Somehow people don’t seem to understand that it is unacceptable to make light of a disease that has killed thousands of people. Characterizing Ebola as an African issue builds on a history of white imperialism. Thousands of West Africans are dying not due to any racial or cultural reasons, but rather because of their geographic proximity to a deadly disease that still has no associated vaccine or cure. Making jokes that suggest Ebola is killing off the weak and less civilized implies cultural inferiority.

But almost more troubling than this cultural othering is our utter lack of empathy for the situation. Americans aren’t rushing to donate or help. Our dialogue on Ebola focuses almost exclusively on how we are affected. Our news media doesn’t report on how grim the epidemic in West African countries is, or how desperately aid workers and funding are needed. Instead, my CNN app sends me updates on the details of the case of one U.S. aid worker in Germany. The life and death of one U.S. citizen is more newsworthy than the lives and deaths of thousands of people in Liberia, Sierra Leone and Guinea. Perhaps Americans are empathetic now, but only because the disease has begun affecting us directly.

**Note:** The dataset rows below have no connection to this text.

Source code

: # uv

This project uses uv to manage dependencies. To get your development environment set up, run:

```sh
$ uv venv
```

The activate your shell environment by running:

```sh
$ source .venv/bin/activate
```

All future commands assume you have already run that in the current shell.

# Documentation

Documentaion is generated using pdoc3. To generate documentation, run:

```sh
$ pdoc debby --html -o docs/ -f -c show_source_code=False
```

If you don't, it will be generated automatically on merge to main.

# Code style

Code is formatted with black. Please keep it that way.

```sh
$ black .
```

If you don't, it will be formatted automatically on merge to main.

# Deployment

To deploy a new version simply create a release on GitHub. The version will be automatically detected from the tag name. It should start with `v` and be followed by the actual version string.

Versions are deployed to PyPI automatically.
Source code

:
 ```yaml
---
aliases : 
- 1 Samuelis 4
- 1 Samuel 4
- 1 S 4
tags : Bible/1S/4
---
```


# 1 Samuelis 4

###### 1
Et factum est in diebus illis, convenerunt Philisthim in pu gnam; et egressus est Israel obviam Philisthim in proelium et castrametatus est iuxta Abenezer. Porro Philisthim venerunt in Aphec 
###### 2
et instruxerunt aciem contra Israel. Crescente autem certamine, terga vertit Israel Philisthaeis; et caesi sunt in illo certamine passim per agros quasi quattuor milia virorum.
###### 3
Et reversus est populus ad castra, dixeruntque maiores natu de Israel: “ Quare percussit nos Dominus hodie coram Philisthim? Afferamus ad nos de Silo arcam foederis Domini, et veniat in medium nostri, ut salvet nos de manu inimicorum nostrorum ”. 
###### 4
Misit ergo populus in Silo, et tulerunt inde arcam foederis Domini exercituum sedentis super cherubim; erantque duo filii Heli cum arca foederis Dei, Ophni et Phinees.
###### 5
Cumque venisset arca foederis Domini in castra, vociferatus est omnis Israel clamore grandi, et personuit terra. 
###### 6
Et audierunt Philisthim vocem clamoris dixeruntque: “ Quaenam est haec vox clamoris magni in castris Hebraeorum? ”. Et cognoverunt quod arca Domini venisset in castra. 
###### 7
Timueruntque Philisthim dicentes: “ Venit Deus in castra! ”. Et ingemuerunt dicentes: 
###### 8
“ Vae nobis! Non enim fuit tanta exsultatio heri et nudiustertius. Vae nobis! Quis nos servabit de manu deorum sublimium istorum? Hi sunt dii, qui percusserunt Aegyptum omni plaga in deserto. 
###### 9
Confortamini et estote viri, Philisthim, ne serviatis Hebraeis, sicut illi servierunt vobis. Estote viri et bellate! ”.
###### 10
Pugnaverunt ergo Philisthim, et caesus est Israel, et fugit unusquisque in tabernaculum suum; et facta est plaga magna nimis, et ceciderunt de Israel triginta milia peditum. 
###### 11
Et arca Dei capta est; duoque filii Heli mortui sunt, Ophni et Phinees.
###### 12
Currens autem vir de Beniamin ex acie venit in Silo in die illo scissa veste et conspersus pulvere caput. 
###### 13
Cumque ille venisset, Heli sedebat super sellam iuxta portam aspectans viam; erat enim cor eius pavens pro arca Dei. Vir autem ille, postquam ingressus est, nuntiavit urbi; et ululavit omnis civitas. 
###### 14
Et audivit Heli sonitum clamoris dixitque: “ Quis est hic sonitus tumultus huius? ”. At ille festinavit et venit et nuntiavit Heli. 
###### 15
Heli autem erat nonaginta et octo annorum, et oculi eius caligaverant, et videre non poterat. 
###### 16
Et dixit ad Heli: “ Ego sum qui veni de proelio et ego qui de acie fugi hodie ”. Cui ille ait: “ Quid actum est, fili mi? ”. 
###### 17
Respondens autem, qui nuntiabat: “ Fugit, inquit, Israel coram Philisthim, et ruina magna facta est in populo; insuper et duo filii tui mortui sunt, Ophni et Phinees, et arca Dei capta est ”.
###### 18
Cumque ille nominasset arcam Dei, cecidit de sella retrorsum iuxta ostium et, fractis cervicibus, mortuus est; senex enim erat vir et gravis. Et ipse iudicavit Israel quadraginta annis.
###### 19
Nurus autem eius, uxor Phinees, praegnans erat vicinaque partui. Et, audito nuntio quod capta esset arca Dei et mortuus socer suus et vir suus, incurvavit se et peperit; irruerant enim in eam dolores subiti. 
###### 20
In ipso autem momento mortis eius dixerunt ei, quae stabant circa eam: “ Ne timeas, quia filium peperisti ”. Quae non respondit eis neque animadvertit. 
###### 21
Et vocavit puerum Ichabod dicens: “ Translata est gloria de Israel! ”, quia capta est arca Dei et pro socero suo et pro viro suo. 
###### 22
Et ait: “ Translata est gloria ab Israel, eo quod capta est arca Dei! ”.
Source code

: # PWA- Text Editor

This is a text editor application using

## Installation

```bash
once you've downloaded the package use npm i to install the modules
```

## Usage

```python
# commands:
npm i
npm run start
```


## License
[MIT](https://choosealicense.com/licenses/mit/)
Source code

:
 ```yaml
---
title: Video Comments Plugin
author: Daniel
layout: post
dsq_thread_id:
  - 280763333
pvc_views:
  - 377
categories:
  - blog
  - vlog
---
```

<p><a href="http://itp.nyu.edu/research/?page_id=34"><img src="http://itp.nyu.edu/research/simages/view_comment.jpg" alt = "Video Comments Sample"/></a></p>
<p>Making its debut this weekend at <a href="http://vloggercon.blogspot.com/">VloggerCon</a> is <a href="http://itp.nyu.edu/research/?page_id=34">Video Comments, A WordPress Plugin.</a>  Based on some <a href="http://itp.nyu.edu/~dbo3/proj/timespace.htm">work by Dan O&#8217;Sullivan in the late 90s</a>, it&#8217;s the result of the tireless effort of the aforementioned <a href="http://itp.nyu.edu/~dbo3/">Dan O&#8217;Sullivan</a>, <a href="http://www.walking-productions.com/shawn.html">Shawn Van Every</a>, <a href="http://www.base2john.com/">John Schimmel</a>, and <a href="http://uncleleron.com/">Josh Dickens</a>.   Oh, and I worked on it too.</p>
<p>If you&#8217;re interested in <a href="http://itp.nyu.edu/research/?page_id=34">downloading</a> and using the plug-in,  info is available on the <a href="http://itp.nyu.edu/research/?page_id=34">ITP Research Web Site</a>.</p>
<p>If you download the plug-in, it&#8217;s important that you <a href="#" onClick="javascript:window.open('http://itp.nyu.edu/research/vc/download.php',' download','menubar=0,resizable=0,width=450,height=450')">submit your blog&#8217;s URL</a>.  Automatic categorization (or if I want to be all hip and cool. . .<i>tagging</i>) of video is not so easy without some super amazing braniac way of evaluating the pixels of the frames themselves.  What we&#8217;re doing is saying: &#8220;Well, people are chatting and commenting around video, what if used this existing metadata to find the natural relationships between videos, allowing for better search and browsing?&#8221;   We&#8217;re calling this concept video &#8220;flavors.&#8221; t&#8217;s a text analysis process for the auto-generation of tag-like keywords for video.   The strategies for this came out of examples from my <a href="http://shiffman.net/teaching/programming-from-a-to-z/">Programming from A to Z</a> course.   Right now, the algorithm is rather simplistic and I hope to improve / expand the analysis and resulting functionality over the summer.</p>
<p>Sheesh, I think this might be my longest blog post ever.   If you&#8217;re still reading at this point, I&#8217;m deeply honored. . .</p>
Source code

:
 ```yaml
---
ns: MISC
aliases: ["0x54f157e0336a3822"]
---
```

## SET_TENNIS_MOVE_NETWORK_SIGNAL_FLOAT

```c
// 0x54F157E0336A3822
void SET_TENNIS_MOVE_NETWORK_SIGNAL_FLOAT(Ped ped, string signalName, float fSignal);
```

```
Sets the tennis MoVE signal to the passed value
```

Maybe this lack of empathy is due to the geographic distance from the outbreak, but that never stopped us from rallying in the face of other diseases, like SARS, in Asia. And a lack of connection to the epidemic doesn’t explain the ethnocentric jokes and remarks that are cropping up all over social media.

We don’t make the same jokes about cancer or ALS — and rightfully so, because we should never make light of a disease that causes people suffering. But while cancer and ALS have prompted awareness months and Ice Bucket Challenges, Ebola has drawn jokes and fear. Popular media, through medical dramas and the recent movie “The Fault in Our Stars,” portrays cancer victims in a way that elicits a sense of empathy that portrayals of Ebola victims do not. Somehow, the fact that Ebola’s impact is concentrated in a foreign place seems to have convinced some that dismissive and offensive jokes about it are acceptable.